The project had a budget of $46 million, including engineering, replacement of 345 servers, client and enterprise software, travel and training. The project was completed four weeks early and $1.9 million under budget.

The introduction of a standard workstation platform and remote systems maintenance is reducing system operational costs. This is allowing system administrators abroad to expand their user support role, as they have to spend less time on network and server maintenance.

SIGNET 2000 + has increased service availability from 91.8% to 99.5%, which has reduced lost client time by an estimated $2.7 million annually.

Total productivity increases of $94 million, mainly from new application functionality, are anticipated over the five-year life of the project. In addition, the productivity deterioration expected if the existing platform was retained for a further five years was even greater than this.

Critical success factors

The success of SIGNET 2000 + was largely attributable to close attention paid to the following factors:

  • The imminence of the Year 2000 required careful scope planning, analysis and resolution to meet the stringent schedule and avoid "scope creep", yet deliver cost-beneficial user functionality;
  • Detailed project planning, management and monitoring that included comprehensive and timely procurement, logistics and communications planning and execution;
  • Adequate resources of funding, appropriately skilled technical and client staff and facilities available as identified in the project schedule, requiring considerable attention to resource acquisition and planning early in the project life; where contractors were used, technology transfer from contractors to in-house staff was built in as required;
  • Effective quality assurance and control of deliverables, documentation and a formal change management process at all stages of the project to avoid delays or costly retrofits overseas;
  • Close consultation with client groups and representatives; and unrelenting communications with the user community to prepare them for change;
  • Effective and appropriately timed education for clients and technical training for field technical and support staff including "distance education" for reduced costs and greater flexibility.

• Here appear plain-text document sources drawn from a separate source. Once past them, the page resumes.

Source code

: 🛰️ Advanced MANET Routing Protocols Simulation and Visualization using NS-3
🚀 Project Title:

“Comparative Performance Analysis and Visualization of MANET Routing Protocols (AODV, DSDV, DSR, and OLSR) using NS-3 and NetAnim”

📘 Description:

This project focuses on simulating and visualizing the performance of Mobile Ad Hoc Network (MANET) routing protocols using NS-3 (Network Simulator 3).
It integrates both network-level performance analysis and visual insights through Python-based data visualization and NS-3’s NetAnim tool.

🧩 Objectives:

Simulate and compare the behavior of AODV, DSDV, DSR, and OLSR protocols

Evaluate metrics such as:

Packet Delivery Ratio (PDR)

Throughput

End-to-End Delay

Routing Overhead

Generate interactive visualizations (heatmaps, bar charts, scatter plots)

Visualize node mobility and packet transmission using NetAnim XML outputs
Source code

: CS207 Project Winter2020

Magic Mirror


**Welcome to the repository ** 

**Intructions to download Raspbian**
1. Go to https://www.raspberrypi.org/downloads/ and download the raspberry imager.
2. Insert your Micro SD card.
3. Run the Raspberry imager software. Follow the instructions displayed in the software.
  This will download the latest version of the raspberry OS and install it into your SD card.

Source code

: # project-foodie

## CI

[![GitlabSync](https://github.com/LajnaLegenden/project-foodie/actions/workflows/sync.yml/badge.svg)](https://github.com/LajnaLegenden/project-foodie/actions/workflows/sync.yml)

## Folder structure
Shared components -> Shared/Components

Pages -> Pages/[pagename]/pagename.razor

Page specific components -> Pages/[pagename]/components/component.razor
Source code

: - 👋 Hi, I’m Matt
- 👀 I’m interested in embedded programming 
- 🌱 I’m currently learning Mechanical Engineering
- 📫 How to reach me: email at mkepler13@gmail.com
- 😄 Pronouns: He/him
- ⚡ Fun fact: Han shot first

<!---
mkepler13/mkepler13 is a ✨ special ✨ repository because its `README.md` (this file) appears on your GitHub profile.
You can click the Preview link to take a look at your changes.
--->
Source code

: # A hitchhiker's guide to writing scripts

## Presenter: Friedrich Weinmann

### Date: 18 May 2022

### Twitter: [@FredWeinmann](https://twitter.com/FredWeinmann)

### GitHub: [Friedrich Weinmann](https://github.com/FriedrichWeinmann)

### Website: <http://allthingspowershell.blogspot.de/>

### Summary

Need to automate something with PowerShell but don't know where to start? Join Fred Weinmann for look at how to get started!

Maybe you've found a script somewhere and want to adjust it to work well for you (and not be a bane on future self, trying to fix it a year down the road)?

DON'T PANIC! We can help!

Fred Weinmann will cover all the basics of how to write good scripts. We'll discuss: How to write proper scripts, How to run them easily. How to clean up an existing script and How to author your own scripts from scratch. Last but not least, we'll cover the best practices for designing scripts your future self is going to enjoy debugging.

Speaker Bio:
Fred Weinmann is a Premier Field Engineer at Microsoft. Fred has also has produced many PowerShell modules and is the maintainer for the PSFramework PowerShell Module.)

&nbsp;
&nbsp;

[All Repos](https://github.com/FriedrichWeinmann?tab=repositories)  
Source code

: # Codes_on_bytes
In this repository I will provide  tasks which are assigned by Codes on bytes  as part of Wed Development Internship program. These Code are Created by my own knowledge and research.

Potential risks and risk management

The major risks facing the project were schedule risks: the risk of not completing the project before Year 2000. These risks were compounded by procurement risks in the form of three trade tribunal challenges and the risk of procurement delays which are common in government.

The premium on resources (contractors and hardware) associated with the Year 2000 "crisis" heightened the risk of cost overruns, as did the conflicting demands for resources to continue maintaining the unique but arthritic legacy environment that was no longer supported by the vendor.

There were situational risks such as the intrusion of local and international events into the implementation schedule (for example, UN Security Council activities, Team Canada visits, and the Kosovo crisis), and the risk of losing technical expertise at a time of intense demand for such resources.

There were also technical risks of not being able to solve compatibility and software integration problems, or being unable to migrate the myriad of existing applications in use in missions around the world.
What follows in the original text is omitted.